◆ **Problem to work on**: Please report how many lines in the data below contain "diploma". Nothing besides the number should be written.

---------- Given data ----------

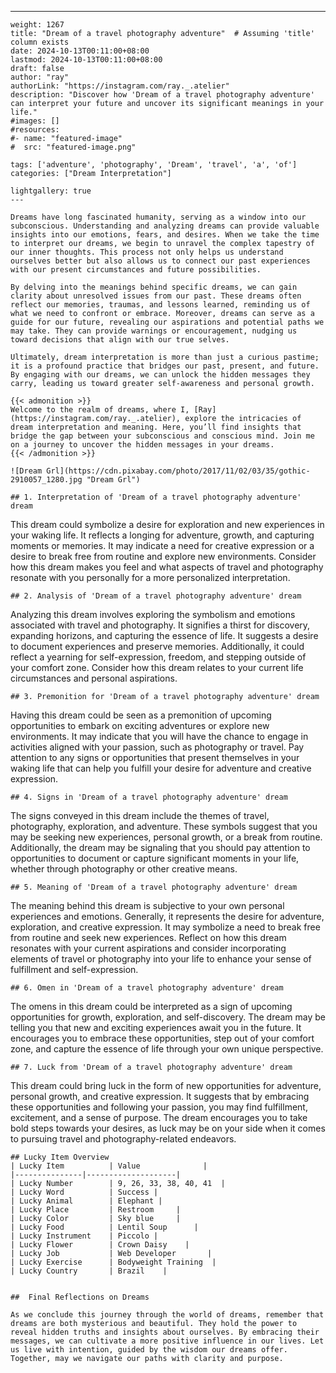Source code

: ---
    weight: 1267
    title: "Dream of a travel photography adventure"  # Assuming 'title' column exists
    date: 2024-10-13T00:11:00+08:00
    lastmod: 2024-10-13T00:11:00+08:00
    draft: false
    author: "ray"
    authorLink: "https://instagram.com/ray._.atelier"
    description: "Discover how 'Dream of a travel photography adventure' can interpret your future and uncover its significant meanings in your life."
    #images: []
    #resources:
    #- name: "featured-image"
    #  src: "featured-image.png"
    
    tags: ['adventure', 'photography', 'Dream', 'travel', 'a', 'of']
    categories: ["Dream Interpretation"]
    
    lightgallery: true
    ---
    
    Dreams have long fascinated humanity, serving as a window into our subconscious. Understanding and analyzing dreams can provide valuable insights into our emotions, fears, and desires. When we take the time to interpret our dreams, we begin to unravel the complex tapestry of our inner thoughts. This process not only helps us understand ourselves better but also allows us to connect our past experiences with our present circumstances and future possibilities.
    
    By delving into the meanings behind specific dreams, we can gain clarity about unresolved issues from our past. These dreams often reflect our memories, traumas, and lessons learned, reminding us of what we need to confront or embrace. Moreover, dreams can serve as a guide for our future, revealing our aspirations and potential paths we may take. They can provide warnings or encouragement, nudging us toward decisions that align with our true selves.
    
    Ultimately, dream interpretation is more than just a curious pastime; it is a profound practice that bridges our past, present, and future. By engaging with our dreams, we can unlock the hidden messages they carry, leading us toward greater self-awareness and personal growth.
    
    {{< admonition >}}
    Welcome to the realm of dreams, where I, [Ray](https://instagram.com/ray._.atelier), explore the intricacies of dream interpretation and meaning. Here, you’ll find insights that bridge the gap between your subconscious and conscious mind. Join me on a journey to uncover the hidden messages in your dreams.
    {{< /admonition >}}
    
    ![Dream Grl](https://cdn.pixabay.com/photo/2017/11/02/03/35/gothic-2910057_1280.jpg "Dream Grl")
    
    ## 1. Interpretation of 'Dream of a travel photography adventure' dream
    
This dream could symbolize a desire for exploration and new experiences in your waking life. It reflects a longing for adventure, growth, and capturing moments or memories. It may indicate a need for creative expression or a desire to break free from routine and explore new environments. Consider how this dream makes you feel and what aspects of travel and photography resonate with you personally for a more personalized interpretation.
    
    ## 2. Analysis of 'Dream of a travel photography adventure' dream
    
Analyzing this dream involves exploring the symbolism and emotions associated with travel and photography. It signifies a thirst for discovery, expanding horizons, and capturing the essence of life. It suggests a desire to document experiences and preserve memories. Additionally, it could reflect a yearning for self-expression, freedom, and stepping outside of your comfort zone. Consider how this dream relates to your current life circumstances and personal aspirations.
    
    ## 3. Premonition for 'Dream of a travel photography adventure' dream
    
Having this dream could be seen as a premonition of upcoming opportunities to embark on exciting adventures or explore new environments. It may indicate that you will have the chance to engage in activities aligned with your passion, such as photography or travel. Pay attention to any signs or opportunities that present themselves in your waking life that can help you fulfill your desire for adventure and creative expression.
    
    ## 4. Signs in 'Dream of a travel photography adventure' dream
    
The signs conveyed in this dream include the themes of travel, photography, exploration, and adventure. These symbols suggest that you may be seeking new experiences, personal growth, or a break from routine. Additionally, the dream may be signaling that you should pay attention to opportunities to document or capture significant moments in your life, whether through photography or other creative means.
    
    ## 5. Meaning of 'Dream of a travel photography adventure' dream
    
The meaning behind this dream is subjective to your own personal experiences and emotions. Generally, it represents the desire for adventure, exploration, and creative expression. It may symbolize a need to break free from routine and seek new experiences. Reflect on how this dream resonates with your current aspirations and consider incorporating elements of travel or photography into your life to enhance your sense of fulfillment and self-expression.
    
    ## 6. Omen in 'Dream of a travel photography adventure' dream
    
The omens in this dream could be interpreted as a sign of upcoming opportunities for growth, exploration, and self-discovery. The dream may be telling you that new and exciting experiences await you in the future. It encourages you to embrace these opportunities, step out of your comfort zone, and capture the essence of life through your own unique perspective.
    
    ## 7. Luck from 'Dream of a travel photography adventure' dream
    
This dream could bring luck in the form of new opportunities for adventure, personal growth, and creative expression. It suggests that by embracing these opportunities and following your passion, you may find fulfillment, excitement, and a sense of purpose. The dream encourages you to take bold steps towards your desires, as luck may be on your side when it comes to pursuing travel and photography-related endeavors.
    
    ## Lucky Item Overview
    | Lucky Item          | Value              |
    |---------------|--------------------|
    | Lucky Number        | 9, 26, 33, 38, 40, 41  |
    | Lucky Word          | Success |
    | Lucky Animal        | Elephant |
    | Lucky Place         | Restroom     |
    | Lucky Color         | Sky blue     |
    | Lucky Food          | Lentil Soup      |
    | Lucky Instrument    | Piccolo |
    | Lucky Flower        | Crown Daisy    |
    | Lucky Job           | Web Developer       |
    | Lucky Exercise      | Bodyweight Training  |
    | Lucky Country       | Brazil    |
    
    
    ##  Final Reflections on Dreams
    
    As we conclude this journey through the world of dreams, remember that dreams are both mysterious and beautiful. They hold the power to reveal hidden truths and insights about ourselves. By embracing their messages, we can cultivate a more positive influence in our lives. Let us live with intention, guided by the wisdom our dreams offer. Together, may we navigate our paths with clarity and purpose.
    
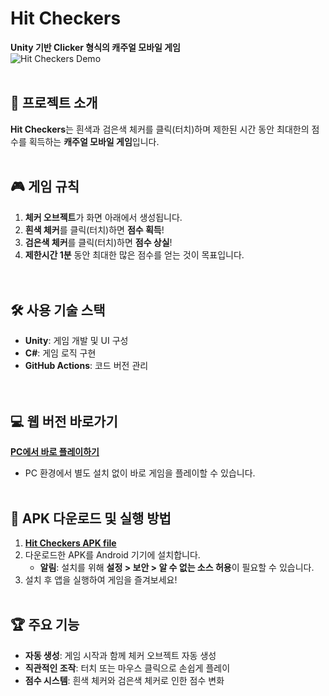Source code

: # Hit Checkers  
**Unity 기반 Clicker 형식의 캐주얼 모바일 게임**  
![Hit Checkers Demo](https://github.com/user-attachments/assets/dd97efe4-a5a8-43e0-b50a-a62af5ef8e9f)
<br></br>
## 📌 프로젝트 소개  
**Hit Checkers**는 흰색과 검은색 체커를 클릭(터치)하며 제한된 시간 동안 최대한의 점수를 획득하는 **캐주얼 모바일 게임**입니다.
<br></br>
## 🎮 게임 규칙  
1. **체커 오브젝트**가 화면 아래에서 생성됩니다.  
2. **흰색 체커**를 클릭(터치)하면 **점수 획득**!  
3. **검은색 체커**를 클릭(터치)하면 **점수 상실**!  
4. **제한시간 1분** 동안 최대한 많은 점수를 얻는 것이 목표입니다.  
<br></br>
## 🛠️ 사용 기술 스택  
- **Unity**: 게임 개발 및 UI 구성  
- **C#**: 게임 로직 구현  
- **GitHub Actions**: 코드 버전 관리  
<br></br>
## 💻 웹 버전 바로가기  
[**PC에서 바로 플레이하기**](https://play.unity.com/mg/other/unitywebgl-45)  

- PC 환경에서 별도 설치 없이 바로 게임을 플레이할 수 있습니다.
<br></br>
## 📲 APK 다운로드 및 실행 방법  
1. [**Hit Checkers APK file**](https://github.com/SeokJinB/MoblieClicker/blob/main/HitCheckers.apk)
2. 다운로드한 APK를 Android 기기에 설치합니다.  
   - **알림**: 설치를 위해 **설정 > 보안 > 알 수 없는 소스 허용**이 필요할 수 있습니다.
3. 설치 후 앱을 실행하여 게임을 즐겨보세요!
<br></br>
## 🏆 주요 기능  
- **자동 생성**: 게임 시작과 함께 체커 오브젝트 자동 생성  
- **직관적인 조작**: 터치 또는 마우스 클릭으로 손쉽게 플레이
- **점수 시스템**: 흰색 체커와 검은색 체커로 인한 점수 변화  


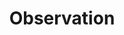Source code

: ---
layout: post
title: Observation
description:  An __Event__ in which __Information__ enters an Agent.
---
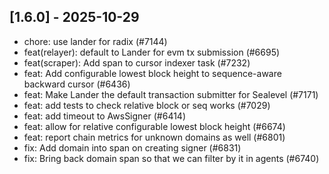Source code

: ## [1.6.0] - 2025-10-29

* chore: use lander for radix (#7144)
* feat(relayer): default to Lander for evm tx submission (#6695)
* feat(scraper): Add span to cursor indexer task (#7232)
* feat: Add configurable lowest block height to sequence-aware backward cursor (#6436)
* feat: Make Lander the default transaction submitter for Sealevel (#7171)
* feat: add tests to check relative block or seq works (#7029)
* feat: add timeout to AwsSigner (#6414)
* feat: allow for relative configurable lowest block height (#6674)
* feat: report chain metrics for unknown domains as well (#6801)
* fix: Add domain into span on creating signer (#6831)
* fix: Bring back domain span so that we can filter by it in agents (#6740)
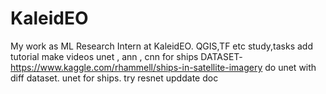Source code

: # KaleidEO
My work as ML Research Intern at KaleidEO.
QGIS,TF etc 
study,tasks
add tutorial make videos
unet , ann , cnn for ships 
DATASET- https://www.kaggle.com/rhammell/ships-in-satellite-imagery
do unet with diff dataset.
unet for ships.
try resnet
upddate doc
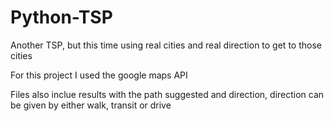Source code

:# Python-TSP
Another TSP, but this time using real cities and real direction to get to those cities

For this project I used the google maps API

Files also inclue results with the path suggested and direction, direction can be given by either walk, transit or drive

----------
---------- Given data ----------

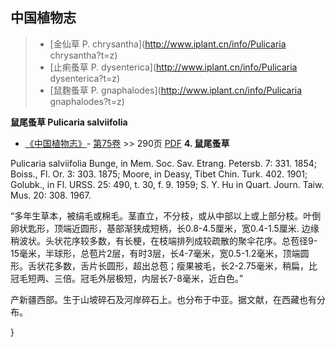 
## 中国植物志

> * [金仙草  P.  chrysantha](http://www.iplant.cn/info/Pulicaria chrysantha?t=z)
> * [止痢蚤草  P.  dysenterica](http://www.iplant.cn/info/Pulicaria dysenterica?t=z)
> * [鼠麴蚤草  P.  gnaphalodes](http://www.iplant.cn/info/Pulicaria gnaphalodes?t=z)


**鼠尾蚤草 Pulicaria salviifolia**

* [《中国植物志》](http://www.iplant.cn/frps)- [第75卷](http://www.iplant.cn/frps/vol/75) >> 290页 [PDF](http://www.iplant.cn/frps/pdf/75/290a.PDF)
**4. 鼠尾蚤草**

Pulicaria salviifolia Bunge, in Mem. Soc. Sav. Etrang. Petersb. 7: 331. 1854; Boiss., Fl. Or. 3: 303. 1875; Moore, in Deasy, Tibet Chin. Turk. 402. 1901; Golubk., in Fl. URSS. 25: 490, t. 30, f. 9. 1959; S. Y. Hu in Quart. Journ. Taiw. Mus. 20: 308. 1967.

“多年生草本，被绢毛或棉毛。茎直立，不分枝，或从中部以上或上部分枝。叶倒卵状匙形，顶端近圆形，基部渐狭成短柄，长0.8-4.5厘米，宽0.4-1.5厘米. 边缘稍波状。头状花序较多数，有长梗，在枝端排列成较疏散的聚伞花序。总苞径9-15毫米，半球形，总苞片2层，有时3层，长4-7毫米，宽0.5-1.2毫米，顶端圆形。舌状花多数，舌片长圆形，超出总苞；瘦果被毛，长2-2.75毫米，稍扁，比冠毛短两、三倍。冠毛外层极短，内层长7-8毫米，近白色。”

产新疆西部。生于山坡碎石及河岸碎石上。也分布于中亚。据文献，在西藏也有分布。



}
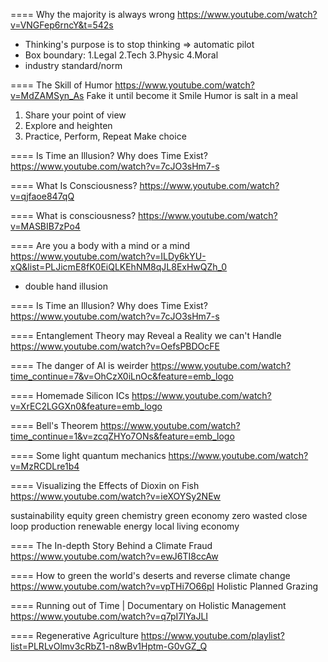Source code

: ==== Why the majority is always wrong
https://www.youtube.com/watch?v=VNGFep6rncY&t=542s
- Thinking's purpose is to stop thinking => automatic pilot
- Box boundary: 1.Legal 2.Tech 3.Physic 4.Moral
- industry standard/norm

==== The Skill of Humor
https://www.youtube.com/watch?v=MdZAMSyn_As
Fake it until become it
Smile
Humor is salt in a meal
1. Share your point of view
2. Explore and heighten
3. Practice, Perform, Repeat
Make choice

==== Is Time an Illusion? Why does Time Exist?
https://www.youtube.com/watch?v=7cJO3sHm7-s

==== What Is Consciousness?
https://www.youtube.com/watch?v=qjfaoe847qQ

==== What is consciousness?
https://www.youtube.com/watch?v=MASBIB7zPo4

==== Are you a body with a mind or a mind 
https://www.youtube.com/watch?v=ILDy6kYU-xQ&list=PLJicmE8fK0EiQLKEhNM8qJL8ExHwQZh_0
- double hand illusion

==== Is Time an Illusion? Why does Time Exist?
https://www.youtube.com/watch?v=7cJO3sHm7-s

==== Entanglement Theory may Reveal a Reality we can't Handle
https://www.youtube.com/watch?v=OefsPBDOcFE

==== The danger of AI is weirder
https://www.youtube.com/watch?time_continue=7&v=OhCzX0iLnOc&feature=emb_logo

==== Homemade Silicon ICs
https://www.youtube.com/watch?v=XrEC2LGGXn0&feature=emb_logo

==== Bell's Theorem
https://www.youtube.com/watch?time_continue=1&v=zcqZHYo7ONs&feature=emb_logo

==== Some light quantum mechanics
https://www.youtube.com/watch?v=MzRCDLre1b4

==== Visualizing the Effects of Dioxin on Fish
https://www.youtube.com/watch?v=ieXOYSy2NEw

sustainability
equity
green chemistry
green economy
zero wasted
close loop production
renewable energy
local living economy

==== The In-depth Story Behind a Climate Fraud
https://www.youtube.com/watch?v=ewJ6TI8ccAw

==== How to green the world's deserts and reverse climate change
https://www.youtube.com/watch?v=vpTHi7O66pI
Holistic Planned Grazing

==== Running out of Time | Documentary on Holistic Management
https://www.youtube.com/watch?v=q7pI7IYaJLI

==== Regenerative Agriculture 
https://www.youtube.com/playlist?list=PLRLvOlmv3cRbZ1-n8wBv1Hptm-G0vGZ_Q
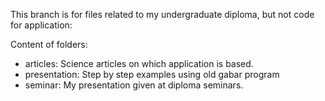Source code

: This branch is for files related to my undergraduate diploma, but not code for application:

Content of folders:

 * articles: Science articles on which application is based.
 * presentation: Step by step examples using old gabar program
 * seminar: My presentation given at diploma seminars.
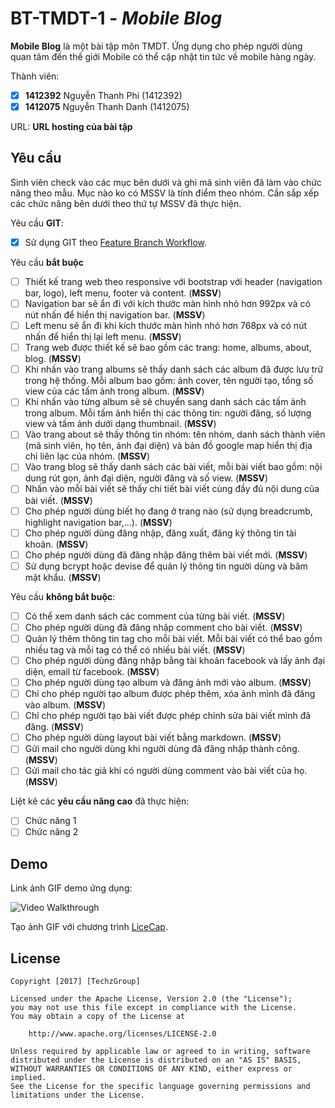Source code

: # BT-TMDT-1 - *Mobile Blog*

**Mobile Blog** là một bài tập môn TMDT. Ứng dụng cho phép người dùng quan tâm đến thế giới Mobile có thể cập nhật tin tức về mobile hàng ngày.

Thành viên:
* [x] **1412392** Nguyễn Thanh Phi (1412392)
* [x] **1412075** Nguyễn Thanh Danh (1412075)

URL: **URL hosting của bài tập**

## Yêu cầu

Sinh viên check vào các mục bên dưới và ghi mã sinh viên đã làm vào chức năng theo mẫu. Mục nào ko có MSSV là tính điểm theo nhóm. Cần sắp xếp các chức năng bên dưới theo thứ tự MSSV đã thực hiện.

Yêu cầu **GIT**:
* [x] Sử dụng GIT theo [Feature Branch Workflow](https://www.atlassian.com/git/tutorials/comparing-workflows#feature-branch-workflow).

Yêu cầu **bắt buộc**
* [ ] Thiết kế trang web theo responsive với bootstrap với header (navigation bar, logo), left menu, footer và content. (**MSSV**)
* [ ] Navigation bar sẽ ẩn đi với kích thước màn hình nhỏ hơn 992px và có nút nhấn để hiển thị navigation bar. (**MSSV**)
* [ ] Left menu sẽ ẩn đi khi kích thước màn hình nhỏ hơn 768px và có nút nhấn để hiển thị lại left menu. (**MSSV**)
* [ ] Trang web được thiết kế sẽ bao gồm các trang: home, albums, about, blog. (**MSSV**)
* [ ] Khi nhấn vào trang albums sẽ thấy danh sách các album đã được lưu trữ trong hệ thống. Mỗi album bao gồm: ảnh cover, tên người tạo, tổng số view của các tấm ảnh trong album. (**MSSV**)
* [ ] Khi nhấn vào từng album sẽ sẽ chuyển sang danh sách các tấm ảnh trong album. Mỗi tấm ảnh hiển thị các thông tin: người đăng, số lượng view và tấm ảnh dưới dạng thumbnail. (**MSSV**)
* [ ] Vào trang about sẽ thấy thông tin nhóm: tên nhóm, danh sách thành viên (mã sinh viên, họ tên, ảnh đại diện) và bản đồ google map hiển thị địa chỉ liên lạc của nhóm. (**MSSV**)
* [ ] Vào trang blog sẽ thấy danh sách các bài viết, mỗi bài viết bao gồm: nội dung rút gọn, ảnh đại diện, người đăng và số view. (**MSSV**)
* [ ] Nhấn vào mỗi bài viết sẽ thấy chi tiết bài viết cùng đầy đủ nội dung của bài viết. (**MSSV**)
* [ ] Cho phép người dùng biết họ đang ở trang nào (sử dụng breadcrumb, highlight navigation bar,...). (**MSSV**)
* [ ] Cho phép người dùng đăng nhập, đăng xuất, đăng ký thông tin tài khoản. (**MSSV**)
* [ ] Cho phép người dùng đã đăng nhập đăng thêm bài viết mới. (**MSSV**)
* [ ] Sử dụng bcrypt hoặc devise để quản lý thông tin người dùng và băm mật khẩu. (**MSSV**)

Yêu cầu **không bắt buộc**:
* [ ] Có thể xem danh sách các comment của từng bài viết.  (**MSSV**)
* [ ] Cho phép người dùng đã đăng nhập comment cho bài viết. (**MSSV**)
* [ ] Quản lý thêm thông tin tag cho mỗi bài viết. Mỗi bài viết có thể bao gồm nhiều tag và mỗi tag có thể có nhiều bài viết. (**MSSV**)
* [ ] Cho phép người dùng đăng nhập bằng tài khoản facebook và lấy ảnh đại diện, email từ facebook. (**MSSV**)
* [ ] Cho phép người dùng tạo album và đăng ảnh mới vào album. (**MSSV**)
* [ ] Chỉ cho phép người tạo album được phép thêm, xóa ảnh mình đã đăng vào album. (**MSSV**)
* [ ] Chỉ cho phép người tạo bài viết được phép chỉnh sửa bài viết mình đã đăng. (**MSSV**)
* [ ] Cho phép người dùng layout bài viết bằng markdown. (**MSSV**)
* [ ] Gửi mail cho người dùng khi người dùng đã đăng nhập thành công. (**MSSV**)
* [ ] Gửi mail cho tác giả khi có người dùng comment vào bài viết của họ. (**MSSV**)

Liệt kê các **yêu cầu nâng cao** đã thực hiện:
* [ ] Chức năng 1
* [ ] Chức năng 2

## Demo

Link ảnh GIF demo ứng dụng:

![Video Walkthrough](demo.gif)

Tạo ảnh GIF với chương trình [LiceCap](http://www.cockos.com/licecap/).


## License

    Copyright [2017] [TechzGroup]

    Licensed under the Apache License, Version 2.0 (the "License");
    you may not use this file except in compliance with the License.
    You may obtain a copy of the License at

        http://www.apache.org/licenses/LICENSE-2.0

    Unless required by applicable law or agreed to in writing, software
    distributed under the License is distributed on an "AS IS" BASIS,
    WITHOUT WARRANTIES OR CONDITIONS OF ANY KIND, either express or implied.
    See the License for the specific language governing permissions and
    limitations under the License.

----------

◆ **Solution to the problem**: 2